Death, sorrow, separation, and sin were conquered. The passageway between
heaven and earth was opened. Entrance into the “presence of God” on earth was
now not only a possibility, but reunion with Them (God being plural) in
eternity was a surety. Man could now sit down on the mercy seat with God or, as
Lehi put it, “The Lord hath redeemed my soul from hell; I have beheld his
glory, and I am encircled about eternally in the arms of his love” (2 Nephi
1:15).
SEISMIC SHIFTS IN HISTORY
Like the earthquake at the death of Jesus
Christ, catastrophic events in history can bring about seismic shifts in doctrine
and practice for God’s children.
·
For the
Jews, the Babylonian captivity and the destruction of the temple forced them to
produce the Torah. The Torah preserved their religion which had previously been completely tied
to a particular place on earth: the temple at Jerusalem. They could now carry their religious beliefs with them wherever they
went.
·
For the
Christians, the death of Christ completely changed their understanding of and
relationship with God, as shown in the New Testament. Jesus returned and taught
his disciples privately, and they changed their old image of God as a fearful
punisher, to God as a loving and merciful Parent.

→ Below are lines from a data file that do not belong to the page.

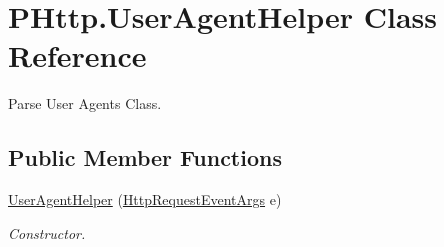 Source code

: \hypertarget{class_p_http_1_1_user_agent_helper}{}\section{P\+Http.\+User\+Agent\+Helper Class Reference}
\label{class_p_http_1_1_user_agent_helper}


Parse User Agents Class.  


\subsection*{Public Member Functions}
\begin{DoxyCompactItemize}
\item 
\hyperlink{class_p_http_1_1_user_agent_helper_ac67229485cfd30f4431fae09a46de294}{User\+Agent\+Helper} (\hyperlink{class_p_http_1_1_http_request_event_args}{Http\+Request\+Event\+Args} e)
\begin{DoxyCompactList}\small\item\em Constructor. \end{DoxyCompactList}\end{DoxyCompactItemize}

This new understanding
allowed them to bring heaven to earth in their Zion-like community.
·
For
the Nephite colony, the destruction of Jerusalem made them realize they
were no longer an outpost, but the home base of Israelite worship on the earth. This
led to the recording of doctrine and history that became the Book of Mormon. The only Jewish temples on earth were the ones built in the New World. The Book of Mormon shows us that the Gospel of Jesus Christ existed along
with the Law of Moses from the beginning. The Old Testament does not make this obvious. (See Terryl
Givens, 2nd Nephi: A Brief Theological Introduction, Brigham
Young University.)
PERSONAL SEISMIC SHIFTS
When cataclysmic events happen in our own
lives, our ability to make sense of the universe is shaken. The mountains are
in new places, the former home base is gone, some things are broken beyond
repair. We don’t recognize the landscape anymore. We have to get our bearings
again from a new perspective. But sometimes that is precisely what is needed to
allow us to throw off old incomplete beliefs and gain new, more accurate ones.

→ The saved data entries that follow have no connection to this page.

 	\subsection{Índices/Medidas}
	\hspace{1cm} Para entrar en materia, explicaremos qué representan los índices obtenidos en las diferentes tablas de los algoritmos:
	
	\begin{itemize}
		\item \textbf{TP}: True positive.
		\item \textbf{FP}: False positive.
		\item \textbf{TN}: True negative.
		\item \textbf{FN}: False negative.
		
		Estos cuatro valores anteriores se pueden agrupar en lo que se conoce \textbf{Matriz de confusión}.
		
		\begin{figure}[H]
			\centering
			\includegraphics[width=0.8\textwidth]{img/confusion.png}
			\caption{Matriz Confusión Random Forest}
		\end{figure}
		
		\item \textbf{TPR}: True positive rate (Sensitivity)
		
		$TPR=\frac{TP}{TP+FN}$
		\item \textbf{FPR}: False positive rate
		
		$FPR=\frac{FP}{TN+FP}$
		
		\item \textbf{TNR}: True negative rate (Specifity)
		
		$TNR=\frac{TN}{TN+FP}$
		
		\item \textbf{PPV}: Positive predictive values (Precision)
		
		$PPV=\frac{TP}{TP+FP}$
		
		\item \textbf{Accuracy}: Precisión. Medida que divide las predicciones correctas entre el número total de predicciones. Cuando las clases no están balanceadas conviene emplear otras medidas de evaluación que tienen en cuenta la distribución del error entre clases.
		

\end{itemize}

As the sweet children’s book I just bought my
grandson explains it:
“Out of death, comes life. That’s how God wants
us to see Easter.”
“I still don’t like dying.”
“Neither do I. We were born to love life. God
loves life. But sometimes we have to let go of one thing so we can move on to
another” (Lisa Tawn Bergren, God Gave Us Easter, Waterbrook Press).

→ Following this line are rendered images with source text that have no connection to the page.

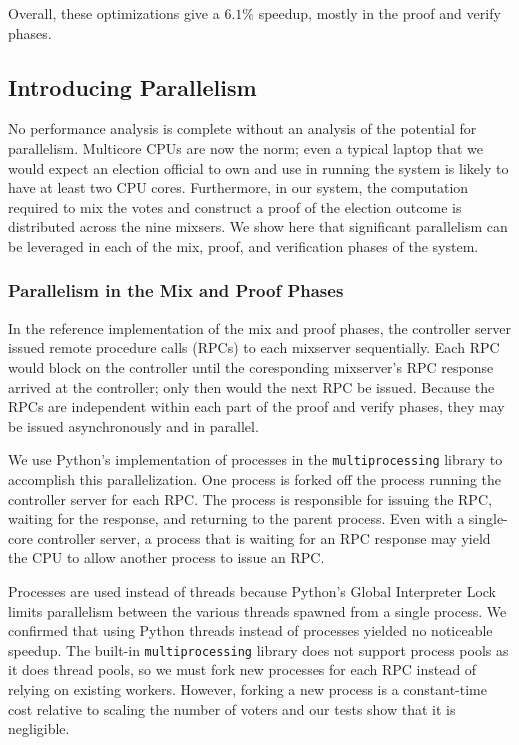 Overall, these optimizations give a $6.1\%$ speedup, mostly in the proof and verify phases.

\subsection{Introducing Parallelism}

No performance analysis is complete without an analysis of the potential for parallelism. Multicore CPUs are now the norm; even a typical laptop that we would expect an election official to own and use in running the system is likely to have at least two CPU cores. Furthermore, in our system, the computation required to mix the votes and construct a proof of the election outcome is distributed across the nine mixsers. We show here that significant parallelism can be leveraged in each of the mix, proof, and verification phases of the system.

\subsubsection{Parallelism in the Mix and Proof Phases}

In the reference implementation of the mix and proof phases, the controller server issued remote procedure calls (RPCs) to each mixserver sequentially. Each RPC would block on the controller until the coresponding mixserver's RPC response arrived at the controller; only then would the next RPC be issued. Because the RPCs are independent within each part of the proof and verify phases, they may be issued asynchronously and in parallel.

We use Python's implementation of processes in the \texttt{multiprocessing} library to accomplish this parallelization. One process is forked off the process running the controller server for each RPC. The process is responsible for issuing the RPC, waiting for the response, and returning to the parent process. Even with a single-core controller server, a process that is waiting for an RPC response may yield the CPU to allow another process to issue an RPC.

Processes are used instead of threads because Python's Global Interpreter Lock limits parallelism between the various threads spawned from a single process. We confirmed that using Python threads instead of processes yielded no noticeable speedup. The built-in \texttt{multiprocessing} library does not support process pools as it does thread pools, so we must fork new processes for each RPC instead of relying on existing workers. However, forking a new process is a constant-time cost relative to scaling the number of voters and our tests show that it is negligible.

When we lose a loved one (I attended the
funeral of one today), when health crises happen, when people betray us, when hatred
and war threaten and destroy, we can remember that good will come of catastrophe,
if we let God lead us.
We can remember that the cross became the
symbol of faith, hope, and love.
We can remember that the destruction of the
holy temple veil symbolized every man and woman’s personal access to God and His mercy. Our temples today are clear in teaching this truth—that we may reach out personally and individually for the hand of Christ and be drawn into his presence thanks to His infinite sacrifice on Easter.
The death of Jesus Christ is the greatest
irony that ever was—the seismic shift that provided reunification and wholeness
for all, the earthquake that broke everything in order to put it right.